» Assigned task: In the entries that follow, the first line to write out is the one containing "Testaamatta jäivät _build.py_- ja", and the last is the one containing "### Toiminnallisuudet". Reproduce that stretch exactly, with nothing before or after it.

» Study material:
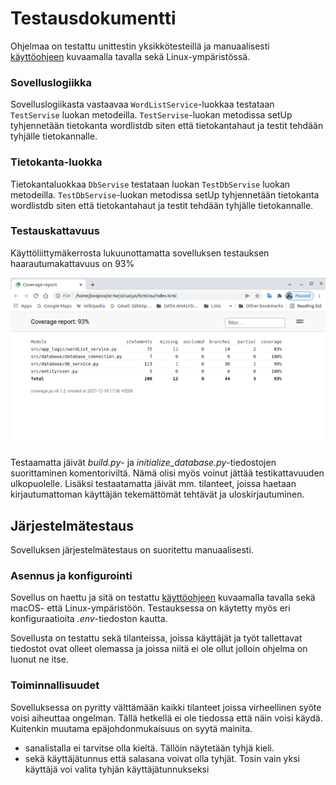# Testausdokumentti

Ohjelmaa on testattu unittestin yksikkötesteillä ja manuaalisesti [käyttöohjeen](./kayttoohje.md) kuvaamalla tavalla sekä Linux-ympäristössä.


### Sovelluslogiikka

Sovelluslogiikasta vastaavaa `WordListService`-luokkaa testataan `TestServise` luokan metodeilla. `TestServise`-luokan metodissa setUp tyhjennetään tietokanta wordlistdb siten että tietokantahaut ja testit tehdään tyhjälle tietokannalle.
### Tietokanta-luokka

Tietokantaluokkaa `DbServise` testataan luokan `TestDbServise` luokan metodeilla. `TestDbServise`-luokan metodissa setUp tyhjennetään tietokanta wordlistdb siten että  tietokantahaut ja testit tehdään tyhjälle tietokannalle.

### Testauskattavuus

Käyttöliittymäkerrosta lukuunottamatta sovelluksen testauksen haarautumakattavuus on 93%

![](./kuvat/testikattavuus.png)

Testaamatta jäivät _build.py_- ja _initialize\_database.py_-tiedostojen suorittaminen komentoriviltä. Nämä olisi myös voinut jättää testikattavuuden ulkopuolelle. Lisäksi testaatamatta jäivät mm. tilanteet, joissa haetaan kirjautumattoman käyttäjän tekemättömät tehtävät ja uloskirjautuminen.

## Järjestelmätestaus

Sovelluksen järjestelmätestaus on suoritettu manuaalisesti.

### Asennus ja konfigurointi

Sovellus on haettu ja sitä on testattu [käyttöohjeen](./kayttoohje.md) kuvaamalla tavalla sekä macOS- että Linux-ympäristöön. Testauksessa on käytetty myös eri konfiguraatioita _.env_-tiedoston kautta.

Sovellusta on testattu sekä tilanteissa, joissa käyttäjät ja työt tallettavat tiedostot ovat olleet olemassa ja joissa niitä ei ole ollut jolloin ohjelma on luonut ne itse.

### Toiminnallisuudet

Sovelluksessa on pyritty välttämään kaikki tilanteet joissa virheellinen syöte voisi aiheuttaa ongelman. Tällä hetkellä ei ole tiedossa että näin voisi käydä. Kuitenkin muutama epäjohdonmukaisuus on syytä mainita.
- sanalistalla ei tarvitse olla kieltä. Tällöin näytetään tyhjä kieli.
- sekä käyttäjätunnus että salasana voivat olla tyhjät. Tosin vain yksi käyttäjä voi valita tyhjän käyttäjätunnukseksi


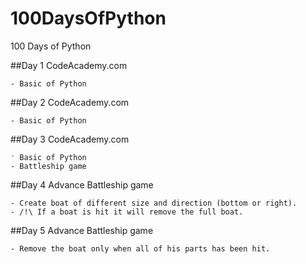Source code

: # 100DaysOfPython
100 Days of Python

##Day 1
    CodeAcademy.com

    - Basic of Python

##Day 2
    CodeAcademy.com

    - Basic of Python

##Day 3
    CodeAcademy.com

    ⁻ Basic of Python
    - Battleship game
##Day 4
    Advance Battleship game

    - Create boat of different size and direction (bottom or right).
    - /!\ If a boat is hit it will remove the full boat.

##Day 5
    Advance Battleship game

    - Remove the boat only when all of his parts has been hit.
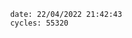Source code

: 

                date: 22/04/2022 21:42:43
                cycles: 55320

» Answer for the task:
Testaamatta jäivät _build.py_- ja _initialize\_database.py_-tiedostojen suorittaminen komentoriviltä. Nämä olisi myös voinut jättää testikattavuuden ulkopuolelle. Lisäksi testaatamatta jäivät mm. tilanteet, joissa haetaan kirjautumattoman käyttäjän tekemättömät tehtävät ja uloskirjautuminen.

## Järjestelmätestaus

Sovelluksen järjestelmätestaus on suoritettu manuaalisesti.

### Asennus ja konfigurointi

Sovellus on haettu ja sitä on testattu [käyttöohjeen](./kayttoohje.md) kuvaamalla tavalla sekä macOS- että Linux-ympäristöön. Testauksessa on käytetty myös eri konfiguraatioita _.env_-tiedoston kautta.

Sovellusta on testattu sekä tilanteissa, joissa käyttäjät ja työt tallettavat tiedostot ovat olleet olemassa ja joissa niitä ei ole ollut jolloin ohjelma on luonut ne itse.

### Toiminnallisuudet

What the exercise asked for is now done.